Incarcerated Youth Need Books to Combat Their Increased Isolation
As a society, we owe a special commitment to youth in custody. Incarceration of any kind causes very real trauma and doing so at a time when young people are growing and learning only compounds the trauma. Our juvenile justice system must seek not to punish, but to support these children’s social, emotional and educational development.
In normal circumstances, our national juvenile justice system does not always serve these children properly. Amid the COVID-19 pandemic, we are failing our community’s children.
With the current health restrictions around the pandemic, youth in custody have extremely limited or no in-person visitation from family and friends. They’re also increasingly isolated from their peers and staff inside secure facilities to protect their physical health.

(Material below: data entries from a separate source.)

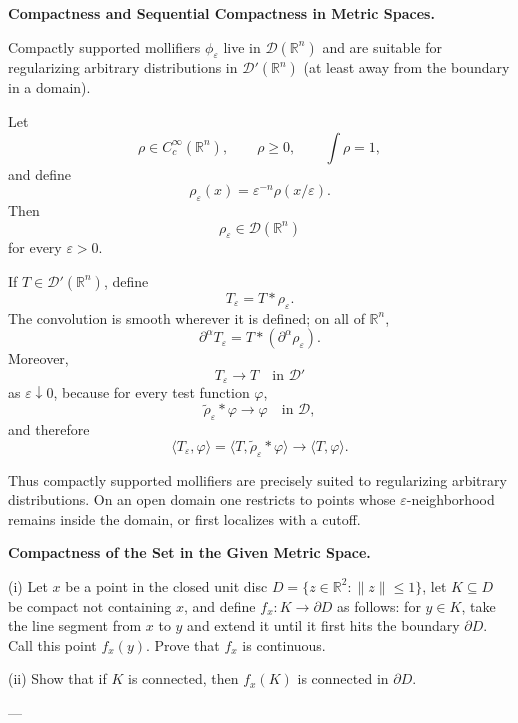 \begin{problem}[CP-II-0062]
\label{prob:cp-ii-0062}
\textbf{Compactness and Sequential Compactness in Metric Spaces.}

\hspace*{1.5em}Compactly supported mollifiers $\phi_\varepsilon$ live in
	$\mathcal{D}(\mathbb{R}^n)$ and are suitable for regularizing
	arbitrary distributions in $\mathcal{D}'(\mathbb{R}^n)$ (at least
	away from the boundary in a domain).
\end{problem}

\begin{solution}
Let
\[
\rho\in C_c^\infty(\mathbb R^n),
\qquad
\rho\ge0,
\qquad
\int\rho=1,
\]
and define
\[
\rho_\varepsilon(x)
=
\varepsilon^{-n}\rho(x/\varepsilon).
\]
Then
\[
\rho_\varepsilon\in\mathcal D(\mathbb R^n)
\]
for every \(\varepsilon>0\).

If \(T\in\mathcal D'(\mathbb R^n)\), define
\[
T_\varepsilon=T*\rho_\varepsilon.
\]
The convolution is smooth wherever it is defined; on all of \(\mathbb R^n\),
\[
\partial^\alpha T_\varepsilon
=
T*(\partial^\alpha\rho_\varepsilon).
\]
Moreover,
\[
T_\varepsilon\longrightarrow T
\quad\text{in }\mathcal D'
\]
as \(\varepsilon\downarrow0\), because for every test function \(\varphi\),
\[
\widetilde\rho_\varepsilon*\varphi
\longrightarrow
\varphi
\quad\text{in }\mathcal D,
\]
and therefore
\[
\langle T_\varepsilon,\varphi\rangle
=
\langle T,\widetilde\rho_\varepsilon*\varphi\rangle
\longrightarrow
\langle T,\varphi\rangle.
\]

Thus compactly supported mollifiers are precisely suited to regularizing arbitrary distributions. On an open domain one restricts to points whose \(\varepsilon\)-neighborhood remains inside the domain, or first localizes with a cutoff.
\end{solution}


\begin{problem}[CP-II-0069]
\label{prob:cp-ii-0069}
\textbf{Compactness of the Set in the Given Metric Space.}

\hspace*{1.5em}(i) Let $x$ be a point in the closed unit disc $D=\{z\in\mathbb{R}^2 : \|z\|\leq 1\}$, let $K\subseteq D$ be compact not containing $x$, and define $f_x:K\to \partial D$ as follows: for $y\in K$, take the line segment from $x$ to $y$ and extend it until it first hits the boundary $\partial D$. Call this point $f_x(y)$. Prove that $f_x$ is continuous.

(ii) Show that if $K$ is connected, then $f_x(K)$ is connected in $\partial D$.

---
\end{problem}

While this isolation follows guidelines to prevent the spread of COVID-19 in facilities that are highly susceptible to outbreaks, it also has serious negative consequences for these children’s mental health and wellbeing.
A journal published earlier this year in the Elsevier Public Health Emergency Collection found that while the motivation for isolating incarcerated youth is different than the motivation for solitary confinement, the potential harmful effects are the same. According to the Juvenile Law Center, incarceration can cause permanent psychological damage and stunt educational development. It is up to all of us to mitigate the impact of this well-intended isolation on mental health and remember that it is important to recognize that youth in custody are children — with children’s needs.
This is why the Clinton Foundation works to co-create a more nurturing, humanizing and resilience-building juvenile justice system. We recognize the impact of trauma on children and the need to contribute to protective factors for children in residential confinement.
When I reached out to partners at the Center for Excellent Education in Alternative Settings (CEEAS) to ask how we might help mitigate the negative consequences of isolation, I was told that one of the greatest needs for their youth was “books, books, books!” So, through a new effort between Clinton Health Matters Initiative and Too Small to Fail, the Foundation’s early childhood initiative, we worked to secure support from Penguin Young Readers, who generously donated new high-quality books to distribute. CEEAS identified five secure youth facilities in Arkansas, Arizona, Louisiana, Wisconsin and Wyoming to receive these resources.
Through my work with partners and communities, I know that youth in custody crave reading and that they are eager to apply their perspectives through journaling, discussions and reports. Books can provide an outlet to pass time, spur imagination, transport young people from their surroundings and much more as they have the potential and appetite for joy and a successful future as any other child.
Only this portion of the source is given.